In the course of the project it became clear to Landolt that he wanted to establish a conversation with the glacier. ‘I have developed different ways to do so: through written composition played on-site by invited artists, by improvising on-site with the real-time sonic environment and by recording sounds and altering them afterwards.’
On the occasion of his project (Carte Blanche at Moods), Ramon Landolt edited his sound recordings from glacier caves and crevasses, collected over several years, and combined them into a 24-hour loop. The architecture practice rotative studo was then tasked to create an acoustic environment for this. Because before artists and their audiences make a pilgrimage to a real glacier cave and thus encourage questionable tourism, the cave, rather, comes to them. In the middle of the city, it offers a confined space in which to hear this composition, which merges with the beat of urban life and even with the rhythm of public traffic on the bridge.
‘Encounter Iced Sound’
From the outside, the three walls that enclose the empty space are painted white. They seem to balance on their semicircular lower edges. Stooping down, one can slip in under the connecting axles and then find oneself in an ice-blue, sharp-edged construction. A wooden framework, connected only with wooden dowels, provides the grid in which the loudspeakers are integrated and which supports the wall panels. On frosty nights the wood cracks and in sunshine it expands again; the movement in the material adds another acoustic layer to the composition. Daylight falls onto the floor along the round edges and forms circular shadows at certain times of the day. The play of presence and absence, of mass and space, continues in the changing daylight.

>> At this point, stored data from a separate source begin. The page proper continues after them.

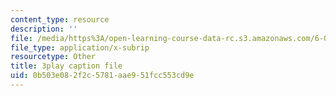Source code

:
 ```yaml
---
content_type: resource
description: ''
file: /media/https%3A/open-learning-course-data-rc.s3.amazonaws.com/6-004-computation-structures-spring-2017/0b503e082f2c5781aae951fcc553cd9e_nlKV2hX1AZs.vtt
file_type: application/x-subrip
resourcetype: Other
title: 3play caption file
uid: 0b503e08-2f2c-5781-aae9-51fcc553cd9e
---
```

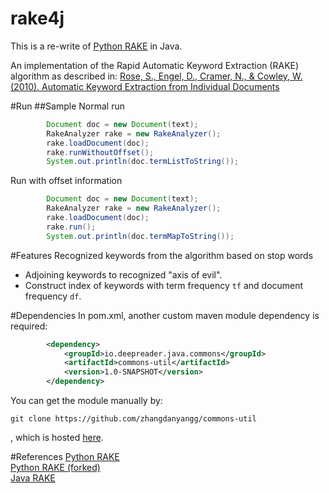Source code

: rake4j
======
This is a re-write of [Python RAKE](https://github.com/aneesha/RAKE) in Java.  

An implementation of the Rapid Automatic Keyword Extraction (RAKE) algorithm as described in:  [Rose, S., Engel, D., Cramer, N., & Cowley, W. (2010). Automatic Keyword Extraction from Individual Documents](http://scholar.google.com.sg/scholar?q=Automatic+Keyword+Extraction+from+Individual+Documents&btnG=&hl=en&as_sdt=0%2C5&as_vis=1)

#Run
##Sample
Normal run 
```java
        Document doc = new Document(text);
        RakeAnalyzer rake = new RakeAnalyzer();
        rake.loadDocument(doc);
        rake.runWithoutOffset();
        System.out.println(doc.termListToString());
```
Run with offset information 
```java
        Document doc = new Document(text);
        RakeAnalyzer rake = new RakeAnalyzer();
        rake.loadDocument(doc);
        rake.run();
        System.out.println(doc.termMapToString());
```
#Features
Recognized keywords from the algorithm based on stop words
* Adjoining keywords to recognized "axis of evil".
* Construct index of keywords with term frequency `tf` and document frequency `df`.

#Dependencies
In pom.xml, another custom maven module dependency is required:
```xml
        <dependency>
            <groupId>io.deepreader.java.commons</groupId>
            <artifactId>commons-util</artifactId>
            <version>1.0-SNAPSHOT</version>
        </dependency>
```
You can get the module manually by:
```
git clone https://github.com/zhangdanyangg/commons-util
```
, which is hosted [here](https://github.com/zhangdanyangg/commons-util).

#References
[Python RAKE](https://github.com/aneesha/RAKE)  
[Python RAKE (forked)](https://github.com/zhangdanyangg/RAKE)  
[Java RAKE](https://github.com/Neuw84/RAKE-Java)
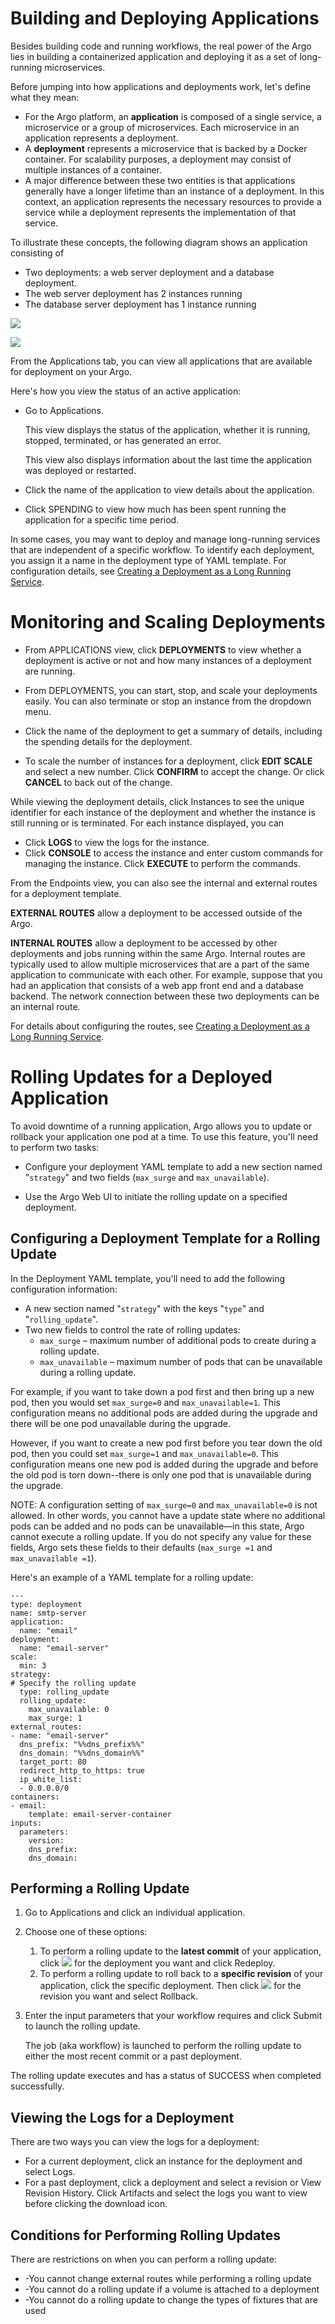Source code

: # Building and Deploying Applications

Besides building code and running workflows, the real power of the Argo lies in building a containerized application and deploying it as a set of long-running microservices.

Before jumping into how applications and deployments work, let's define what they mean:

*   For the Argo platform, an **application** is composed of a single service, a microservice or a group of microservices. Each microservice in an application represents a deployment.
*   A **deployment** represents a microservice that is backed by a Docker container. For scalability purposes, a deployment may consist of multiple instances of a container.
*   A major difference between these two entities is that applications generally have a longer lifetime than an instance of a deployment. In this context, an application represents the necessary resources to provide a service while a deployment represents the implementation of that service.

To illustrate these concepts, the following diagram shows an application consisting of

*   Two deployments: a web server deployment and a database deployment.
*   The web server deployment has 2 instances running
*   The database server deployment has 1 instance running

![](../../../images/applications_deployments_volume_diagram_argo.png)

![](../../../images/applications_deployments_volume_diagram_1000x615.png)

From the Applications tab, you can view all applications that are available for deployment on your Argo.

Here's how you view the status of an active application:

*   Go to Applications.

    This view displays the status of the application, whether it is running, stopped, terminated, or has generated an error.

    This view also displays information about the last time the application was deployed or restarted.

*   Click the name of the application to view details about the application.
*   Click SPENDING to view how much has been spent running the application for a specific time period.

In some cases, you may want to deploy and manage long-running services that are independent of a specific workflow. To identify each deployment, you assign it a name in the deployment type of YAML template. For configuration details, see [Creating a Deployment as a Long Running Service](#/docs;doc=%2F..%2Fyaml%2Fex_create_deploy_long_run_service_coretemplate_notused.md).

# Monitoring and Scaling Deployments

*   From APPLICATIONS view, click **DEPLOYMENTS** to view whether a deployment is active or not and how many instances of a deployment are running.
*   From DEPLOYMENTS, you can start, stop, and scale your deployments easily. You can also terminate or stop an instance from the dropdown menu.

*   Click the name of the deployment to get a summary of details, including the spending details for the deployment.
*   To scale the number of instances for a deployment, click **EDIT SCALE** and select a new number. Click **CONFIRM** to accept the change. Or click **CANCEL** to back out of the change.

While viewing the deployment details, click Instances to see the unique identifier for each instance of the deployment and whether the instance is still running or is terminated. For each instance displayed, you can

*   Click **LOGS** to view the logs for the instance.
*   Click **CONSOLE** to access the instance and enter custom commands for managing the instance. Click **EXECUTE** to perform the commands.

From the Endpoints view, you can also see the internal and external routes for a deployment template.

**EXTERNAL ROUTES** allow a deployment to be accessed outside of the Argo.

**INTERNAL ROUTES** allow a deployment to be accessed by other deployments and jobs running within the same Argo. Internal routes are typically used to allow multiple microservices that are a part of the same application to communicate with each other. For example, suppose that you had an application that consists of a web app front end and a database backend. The network connection between these two deployments can be an internal route.

For details about configuring the routes, see [Creating a Deployment as a Long Running Service](#/docs;doc=%2F..%2Fyaml%2Fex_create_deploy_long_run_service_coretemplate_notused.md).

# Rolling Updates for a Deployed Application

To avoid downtime of a running application, Argo allows you to update or rollback your application one pod at a time. To use this feature, you'll need to perform two tasks:

*   Configure your deployment YAML template to add a new section named "`strategy`" and two fields (`max_surge` and `max_unavailable`).

*   Use the Argo Web UI to initiate the rolling update on a specified deployment.

## Configuring a Deployment Template for a Rolling Update

In the Deployment YAML template, you'll need to add the following configuration information:

*   A new section named "`strategy`" with the keys "`type`" and "`rolling_update`".
*   Two new fields to control the rate of rolling updates:
    *   `max_surge` – maximum number of additional pods to create during a rolling update.
    *   `max_unavailable` – maximum number of pods that can be unavailable during a rolling update.

For example, if you want to take down a pod first and then bring up a new pod, then you would set `max_surge=0` and `max_unavailable=1`. This configuration means no additional pods are added during the upgrade and there will be one pod unavailable during the upgrade.

However, if you want to create a new pod first before you tear down the old pod, then you could set `max_surge=1` and `max_unavailable=0`. This configuration means one new pod is added during the upgrade and before the old pod is torn down--there is only one pod that is unavailable during the upgrade.

NOTE: A configuration setting of `max_surge=0` and `max_unavailable=0` is not allowed. In other words, you cannot have a update state where no additional pods can be added and no pods can be unavailable—in this state, Argo cannot execute a rolling update. If you do not specify any value for these fields, Argo sets these fields to their defaults (`max_surge =1` and `max_unavailable =1`).

Here's an example of a YAML template for a rolling update:

```
---
type: deployment
name: smtp-server
application:
  name: "email"
deployment:
  name: "email-server"
scale:
  min: 3
strategy:
# Specify the rolling update
  type: rolling_update
  rolling_update:
    max_unavailable: 0
    max_surge: 1
external_routes:
- name: "email-server"
  dns_prefix: "%%dns_prefix%%"
  dns_domain: "%%dns_domain%%"
  target_port: 80
  redirect_http_to_https: true
  ip_white_list:
  - 0.0.0.0/0
containers:
- email:
    template: email-server-container
inputs:
  parameters:
    version:
    dns_prefix:
    dns_domain:
```

## Performing a Rolling Update

1.  Go to Applications and click an individual application.

2.  Choose one of these options:

    1.  To perform a rolling update to the **latest commit** of your application, click ![](../../../images/clear_3_dots_23x23.png) for the deployment you want and click Redeploy.
    2.  To perform a rolling update to roll back to a **specific revision** of your application, click the specific deployment. Then click ![](../../../images/clear_3_dots_23x23.png) for the revision you want and select Rollback.
3.  Enter the input parameters that your workflow requires and click Submit to launch the rolling update.

    The job (aka workflow) is launched to perform the rolling update to either the most recent commit or a past deployment.

The rolling update executes and has a status of SUCCESS when completed successfully.

## Viewing the Logs for a Deployment

There are two ways you can view the logs for a deployment:

*   For a current deployment, click an instance for the deployment and select Logs.
*   For a past deployment, click a deployment and select a revision or View Revision History. Click Artifacts and select the logs you want to view before clicking the download icon.

## Conditions for Performing Rolling Updates

There are restrictions on when you can perform a rolling update:

*   -You cannot change external routes while performing a rolling update
*   -You cannot do a rolling update if a volume is attached to a deployment
*   -You cannot do a rolling update to change the types of fixtures that are used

The pavilion and its sound installation represents a glacier talking to the city. The sound installation embedded in the facades of the pavilion, interacts with the visitors and the surrounding urban soundscape. During the day, the children of a neighbouring institution use the hideout to play; in the evening, theatre-goers approach and immerse themselves in the triangular interior.
The pavilion as a public room remained on the Zürich central square Schiffbauplatz for a period of four weeks, so the sounds were accessible to all and listeners could approach the topic at their own pace, yet always in a simultaneity of urban and remote alpine sounds.
Surprisingly, the structure, which was accessible at all times, was not affected by vandalism. The architects behind rotative studio describe the building as an experimental object. The experience gained contributes to the development of further demountable buildings with which they readjust existing urban spaces.